Rendered images with source text
......

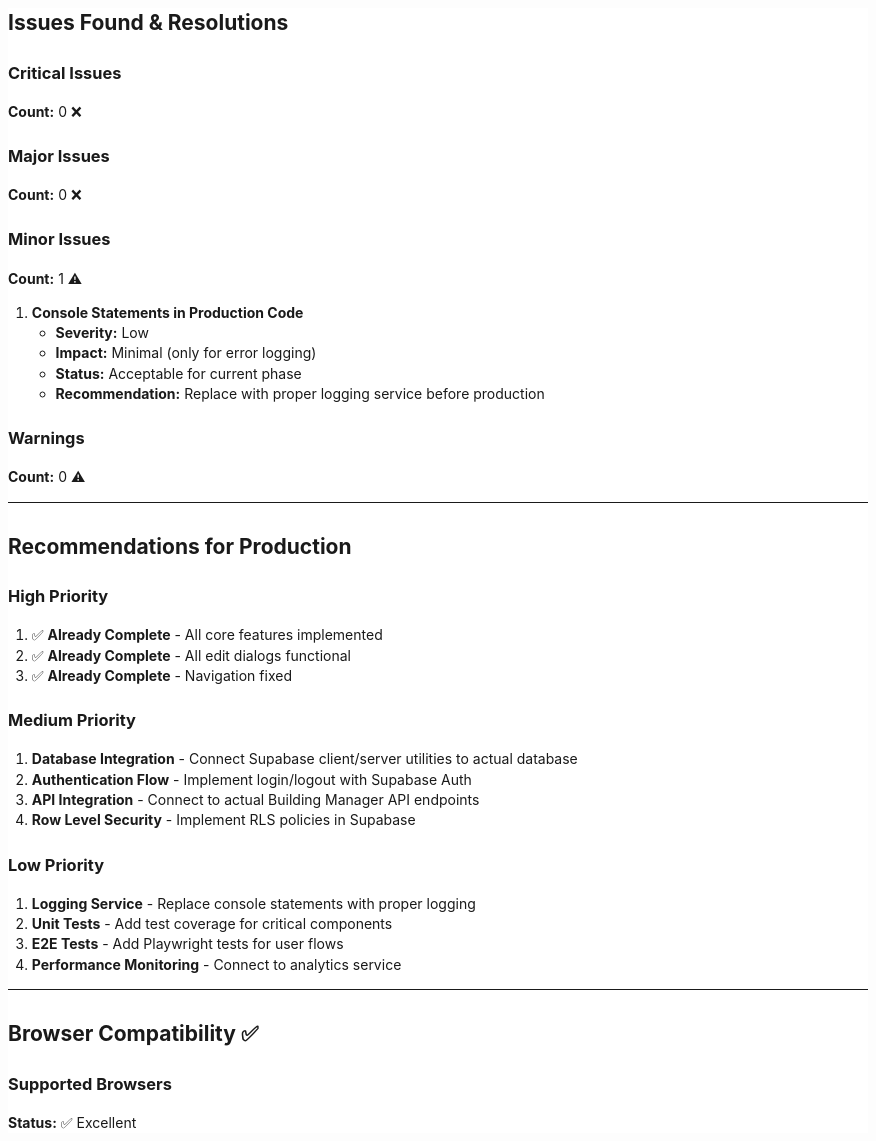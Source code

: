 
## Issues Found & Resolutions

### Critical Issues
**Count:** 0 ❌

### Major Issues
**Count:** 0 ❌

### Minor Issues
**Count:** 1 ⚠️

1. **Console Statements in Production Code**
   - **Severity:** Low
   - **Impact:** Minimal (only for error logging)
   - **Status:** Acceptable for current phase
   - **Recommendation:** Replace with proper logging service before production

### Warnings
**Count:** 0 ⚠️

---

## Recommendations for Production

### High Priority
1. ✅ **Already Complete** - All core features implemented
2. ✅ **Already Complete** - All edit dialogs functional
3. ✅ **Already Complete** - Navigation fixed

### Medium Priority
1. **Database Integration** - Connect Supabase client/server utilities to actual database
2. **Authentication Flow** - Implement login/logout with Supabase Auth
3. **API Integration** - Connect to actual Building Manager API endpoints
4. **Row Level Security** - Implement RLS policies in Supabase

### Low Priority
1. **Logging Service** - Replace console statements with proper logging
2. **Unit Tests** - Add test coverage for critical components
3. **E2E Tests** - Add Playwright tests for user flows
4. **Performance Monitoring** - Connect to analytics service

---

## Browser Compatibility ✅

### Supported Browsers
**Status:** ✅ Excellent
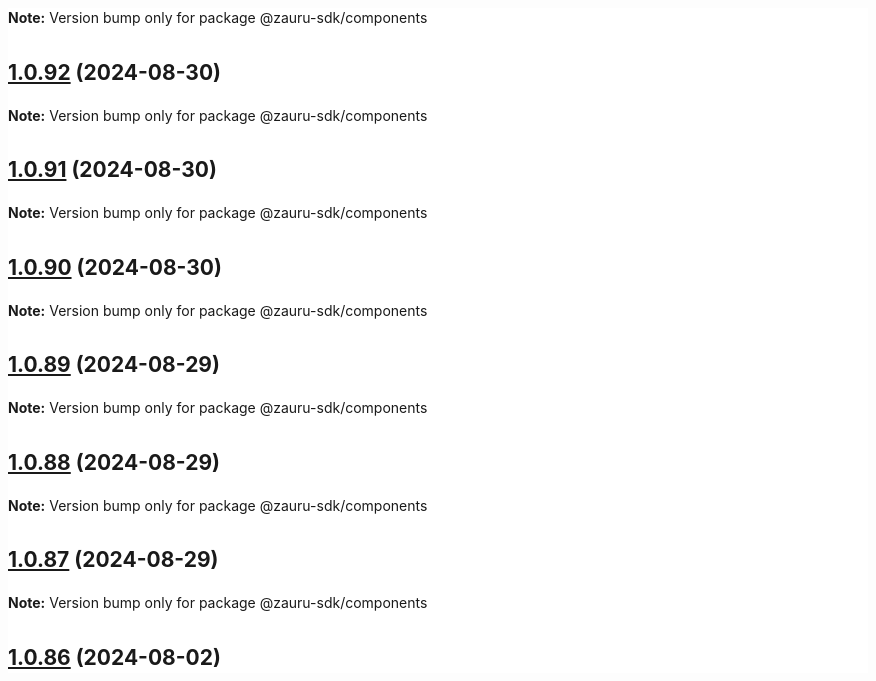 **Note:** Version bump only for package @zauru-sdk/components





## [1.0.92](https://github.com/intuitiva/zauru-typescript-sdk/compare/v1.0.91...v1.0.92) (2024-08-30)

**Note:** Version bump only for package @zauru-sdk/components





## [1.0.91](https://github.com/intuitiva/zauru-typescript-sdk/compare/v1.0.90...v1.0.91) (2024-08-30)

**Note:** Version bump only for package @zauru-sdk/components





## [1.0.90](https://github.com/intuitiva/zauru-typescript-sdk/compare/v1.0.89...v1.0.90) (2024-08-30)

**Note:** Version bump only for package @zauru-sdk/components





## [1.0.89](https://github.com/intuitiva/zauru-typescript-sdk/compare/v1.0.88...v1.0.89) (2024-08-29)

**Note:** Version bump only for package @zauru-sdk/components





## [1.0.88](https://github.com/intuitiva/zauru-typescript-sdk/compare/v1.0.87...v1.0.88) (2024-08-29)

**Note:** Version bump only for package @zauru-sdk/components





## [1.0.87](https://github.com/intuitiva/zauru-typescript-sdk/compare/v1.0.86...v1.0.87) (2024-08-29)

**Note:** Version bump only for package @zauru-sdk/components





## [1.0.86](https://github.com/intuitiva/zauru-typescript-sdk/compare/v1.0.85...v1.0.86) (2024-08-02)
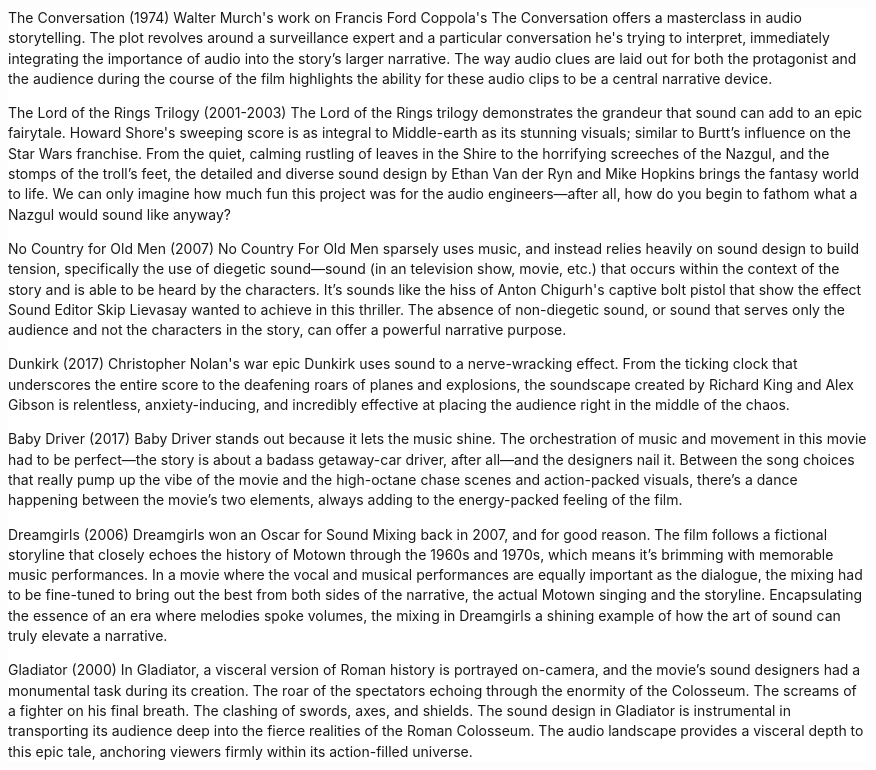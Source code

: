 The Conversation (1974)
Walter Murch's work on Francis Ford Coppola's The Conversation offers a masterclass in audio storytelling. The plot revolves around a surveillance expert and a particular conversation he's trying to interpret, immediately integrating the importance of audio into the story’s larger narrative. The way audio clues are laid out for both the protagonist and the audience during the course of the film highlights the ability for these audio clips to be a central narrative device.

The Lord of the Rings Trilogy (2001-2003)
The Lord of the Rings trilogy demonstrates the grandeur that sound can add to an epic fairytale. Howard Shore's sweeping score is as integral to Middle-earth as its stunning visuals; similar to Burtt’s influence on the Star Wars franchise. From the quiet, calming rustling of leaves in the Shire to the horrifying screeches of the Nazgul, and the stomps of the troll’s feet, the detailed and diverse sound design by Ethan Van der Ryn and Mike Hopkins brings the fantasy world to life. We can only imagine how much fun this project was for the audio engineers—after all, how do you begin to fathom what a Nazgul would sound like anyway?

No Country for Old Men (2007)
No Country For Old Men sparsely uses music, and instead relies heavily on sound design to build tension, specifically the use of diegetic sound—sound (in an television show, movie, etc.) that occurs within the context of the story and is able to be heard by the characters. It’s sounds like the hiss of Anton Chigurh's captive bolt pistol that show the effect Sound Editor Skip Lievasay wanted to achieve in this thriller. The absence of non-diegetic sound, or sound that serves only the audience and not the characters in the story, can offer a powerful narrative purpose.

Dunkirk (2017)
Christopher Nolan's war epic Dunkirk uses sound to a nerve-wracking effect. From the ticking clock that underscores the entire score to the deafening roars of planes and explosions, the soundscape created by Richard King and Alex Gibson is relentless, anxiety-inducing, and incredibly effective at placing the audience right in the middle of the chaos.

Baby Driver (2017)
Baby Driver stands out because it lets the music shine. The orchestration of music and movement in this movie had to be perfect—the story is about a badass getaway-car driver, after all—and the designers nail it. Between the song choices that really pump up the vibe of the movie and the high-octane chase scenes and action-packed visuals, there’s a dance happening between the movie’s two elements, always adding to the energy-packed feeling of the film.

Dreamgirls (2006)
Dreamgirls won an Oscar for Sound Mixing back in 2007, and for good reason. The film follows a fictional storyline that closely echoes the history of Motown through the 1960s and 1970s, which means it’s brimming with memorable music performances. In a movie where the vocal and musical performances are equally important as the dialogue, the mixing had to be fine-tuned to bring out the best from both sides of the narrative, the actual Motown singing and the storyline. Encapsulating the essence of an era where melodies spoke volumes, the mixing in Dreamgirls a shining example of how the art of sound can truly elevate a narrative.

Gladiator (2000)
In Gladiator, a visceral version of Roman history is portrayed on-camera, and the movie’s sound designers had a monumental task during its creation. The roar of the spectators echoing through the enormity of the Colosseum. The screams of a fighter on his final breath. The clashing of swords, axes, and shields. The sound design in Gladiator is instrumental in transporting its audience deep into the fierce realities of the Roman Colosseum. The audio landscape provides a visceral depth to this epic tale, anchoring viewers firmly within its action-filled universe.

......

What is expected
Repeat the data word for word. Images are not part of the copy.

Result below
Source code

: 
## Issues Found & Resolutions

### Critical Issues
**Count:** 0 ❌

### Major Issues
**Count:** 0 ❌

### Minor Issues
**Count:** 1 ⚠️

1. **Console Statements in Production Code**
   - **Severity:** Low
   - **Impact:** Minimal (only for error logging)
   - **Status:** Acceptable for current phase
   - **Recommendation:** Replace with proper logging service before production

### Warnings
**Count:** 0 ⚠️

---

## Recommendations for Production

### High Priority
1. ✅ **Already Complete** - All core features implemented
2. ✅ **Already Complete** - All edit dialogs functional
3. ✅ **Already Complete** - Navigation fixed

### Medium Priority
1. **Database Integration** - Connect Supabase client/server utilities to actual database
2. **Authentication Flow** - Implement login/logout with Supabase Auth
3. **API Integration** - Connect to actual Building Manager API endpoints
4. **Row Level Security** - Implement RLS policies in Supabase

### Low Priority
1. **Logging Service** - Replace console statements with proper logging
2. **Unit Tests** - Add test coverage for critical components
3. **E2E Tests** - Add Playwright tests for user flows
4. **Performance Monitoring** - Connect to analytics service

---

## Browser Compatibility ✅

### Supported Browsers
**Status:** ✅ Excellent
 **Note:** Version bump only for package @zauru-sdk/components





## [1.0.92](https://github.com/intuitiva/zauru-typescript-sdk/compare/v1.0.91...v1.0.92) (2024-08-30)

**Note:** Version bump only for package @zauru-sdk/components





## [1.0.91](https://github.com/intuitiva/zauru-typescript-sdk/compare/v1.0.90...v1.0.91) (2024-08-30)

**Note:** Version bump only for package @zauru-sdk/components





## [1.0.90](https://github.com/intuitiva/zauru-typescript-sdk/compare/v1.0.89...v1.0.90) (2024-08-30)

**Note:** Version bump only for package @zauru-sdk/components





## [1.0.89](https://github.com/intuitiva/zauru-typescript-sdk/compare/v1.0.88...v1.0.89) (2024-08-29)

**Note:** Version bump only for package @zauru-sdk/components





## [1.0.88](https://github.com/intuitiva/zauru-typescript-sdk/compare/v1.0.87...v1.0.88) (2024-08-29)

**Note:** Version bump only for package @zauru-sdk/components





## [1.0.87](https://github.com/intuitiva/zauru-typescript-sdk/compare/v1.0.86...v1.0.87) (2024-08-29)

**Note:** Version bump only for package @zauru-sdk/components





## [1.0.86](https://github.com/intuitiva/zauru-typescript-sdk/compare/v1.0.85...v1.0.86) (2024-08-02)
Source code

: The Conversation (1974)
Walter Murch's work on Francis Ford Coppola's The Conversation offers a masterclass in audio storytelling. The plot revolves around a surveillance expert and a particular conversation he's trying to interpret, immediately integrating the importance of audio into the story’s larger narrative. The way audio clues are laid out for both the protagonist and the audience during the course of the film highlights the ability for these audio clips to be a central narrative device.

The Lord of the Rings Trilogy (2001-2003)
The Lord of the Rings trilogy demonstrates the grandeur that sound can add to an epic fairytale. Howard Shore's sweeping score is as integral to Middle-earth as its stunning visuals; similar to Burtt’s influence on the Star Wars franchise. From the quiet, calming rustling of leaves in the Shire to the horrifying screeches of the Nazgul, and the stomps of the troll’s feet, the detailed and diverse sound design by Ethan Van der Ryn and Mike Hopkins brings the fantasy world to life. We can only imagine how much fun this project was for the audio engineers—after all, how do you begin to fathom what a Nazgul would sound like anyway?

No Country for Old Men (2007)
No Country For Old Men sparsely uses music, and instead relies heavily on sound design to build tension, specifically the use of diegetic sound—sound (in an television show, movie, etc.) that occurs within the context of the story and is able to be heard by the characters. It’s sounds like the hiss of Anton Chigurh's captive bolt pistol that show the effect Sound Editor Skip Lievasay wanted to achieve in this thriller. The absence of non-diegetic sound, or sound that serves only the audience and not the characters in the story, can offer a powerful narrative purpose.

Dunkirk (2017)
Christopher Nolan's war epic Dunkirk uses sound to a nerve-wracking effect. From the ticking clock that underscores the entire score to the deafening roars of planes and explosions, the soundscape created by Richard King and Alex Gibson is relentless, anxiety-inducing, and incredibly effective at placing the audience right in the middle of the chaos.

Baby Driver (2017)
Baby Driver stands out because it lets the music shine. The orchestration of music and movement in this movie had to be perfect—the story is about a badass getaway-car driver, after all—and the designers nail it. Between the song choices that really pump up the vibe of the movie and the high-octane chase scenes and action-packed visuals, there’s a dance happening between the movie’s two elements, always adding to the energy-packed feeling of the film.

Dreamgirls (2006)
Dreamgirls won an Oscar for Sound Mixing back in 2007, and for good reason. The film follows a fictional storyline that closely echoes the history of Motown through the 1960s and 1970s, which means it’s brimming with memorable music performances. In a movie where the vocal and musical performances are equally important as the dialogue, the mixing had to be fine-tuned to bring out the best from both sides of the narrative, the actual Motown singing and the storyline. Encapsulating the essence of an era where melodies spoke volumes, the mixing in Dreamgirls a shining example of how the art of sound can truly elevate a narrative.

Gladiator (2000)
In Gladiator, a visceral version of Roman history is portrayed on-camera, and the movie’s sound designers had a monumental task during its creation. The roar of the spectators echoing through the enormity of the Colosseum. The screams of a fighter on his final breath. The clashing of swords, axes, and shields. The sound design in Gladiator is instrumental in transporting its audience deep into the fierce realities of the Roman Colosseum. The audio landscape provides a visceral depth to this epic tale, anchoring viewers firmly within its action-filled universe.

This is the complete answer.